===== Record set

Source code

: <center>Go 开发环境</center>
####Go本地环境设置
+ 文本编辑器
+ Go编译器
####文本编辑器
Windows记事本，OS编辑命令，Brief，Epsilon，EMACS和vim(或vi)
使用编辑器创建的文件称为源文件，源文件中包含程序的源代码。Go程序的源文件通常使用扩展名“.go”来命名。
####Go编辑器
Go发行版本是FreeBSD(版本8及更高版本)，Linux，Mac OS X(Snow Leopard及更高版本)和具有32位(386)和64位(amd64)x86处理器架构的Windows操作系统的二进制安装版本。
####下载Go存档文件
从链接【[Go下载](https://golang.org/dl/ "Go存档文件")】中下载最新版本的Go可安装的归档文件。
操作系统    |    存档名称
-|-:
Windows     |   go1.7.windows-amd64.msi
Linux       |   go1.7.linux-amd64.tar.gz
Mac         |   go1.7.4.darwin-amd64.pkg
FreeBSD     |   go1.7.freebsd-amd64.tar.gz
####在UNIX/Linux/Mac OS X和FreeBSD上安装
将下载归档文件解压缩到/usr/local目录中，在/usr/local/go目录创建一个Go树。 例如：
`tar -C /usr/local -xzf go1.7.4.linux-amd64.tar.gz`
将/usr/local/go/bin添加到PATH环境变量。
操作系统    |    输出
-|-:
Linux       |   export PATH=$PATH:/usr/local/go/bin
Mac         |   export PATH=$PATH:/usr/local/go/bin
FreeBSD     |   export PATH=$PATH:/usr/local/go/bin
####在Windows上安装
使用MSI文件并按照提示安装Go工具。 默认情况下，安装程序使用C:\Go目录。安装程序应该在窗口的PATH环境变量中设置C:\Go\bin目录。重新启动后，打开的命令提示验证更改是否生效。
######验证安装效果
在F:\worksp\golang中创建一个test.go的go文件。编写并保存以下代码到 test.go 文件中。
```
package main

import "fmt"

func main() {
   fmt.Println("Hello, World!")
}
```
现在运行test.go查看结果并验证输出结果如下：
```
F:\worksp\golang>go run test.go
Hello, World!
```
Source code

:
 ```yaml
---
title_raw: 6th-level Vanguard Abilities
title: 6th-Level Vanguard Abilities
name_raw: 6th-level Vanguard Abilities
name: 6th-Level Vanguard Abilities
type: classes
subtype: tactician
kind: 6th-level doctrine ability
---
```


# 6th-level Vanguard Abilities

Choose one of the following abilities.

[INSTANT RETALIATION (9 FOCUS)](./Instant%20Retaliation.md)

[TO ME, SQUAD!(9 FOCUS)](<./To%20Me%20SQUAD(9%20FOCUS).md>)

==========

▶ [What you should do]:
Report every line of the entries that carries the word "export".

▶ [Exercise response]:
Linux       |   export PATH=$PATH:/usr/local/go/bin
Mac         |   export PATH=$PATH:/usr/local/go/bin
FreeBSD     |   export PATH=$PATH:/usr/local/go/bin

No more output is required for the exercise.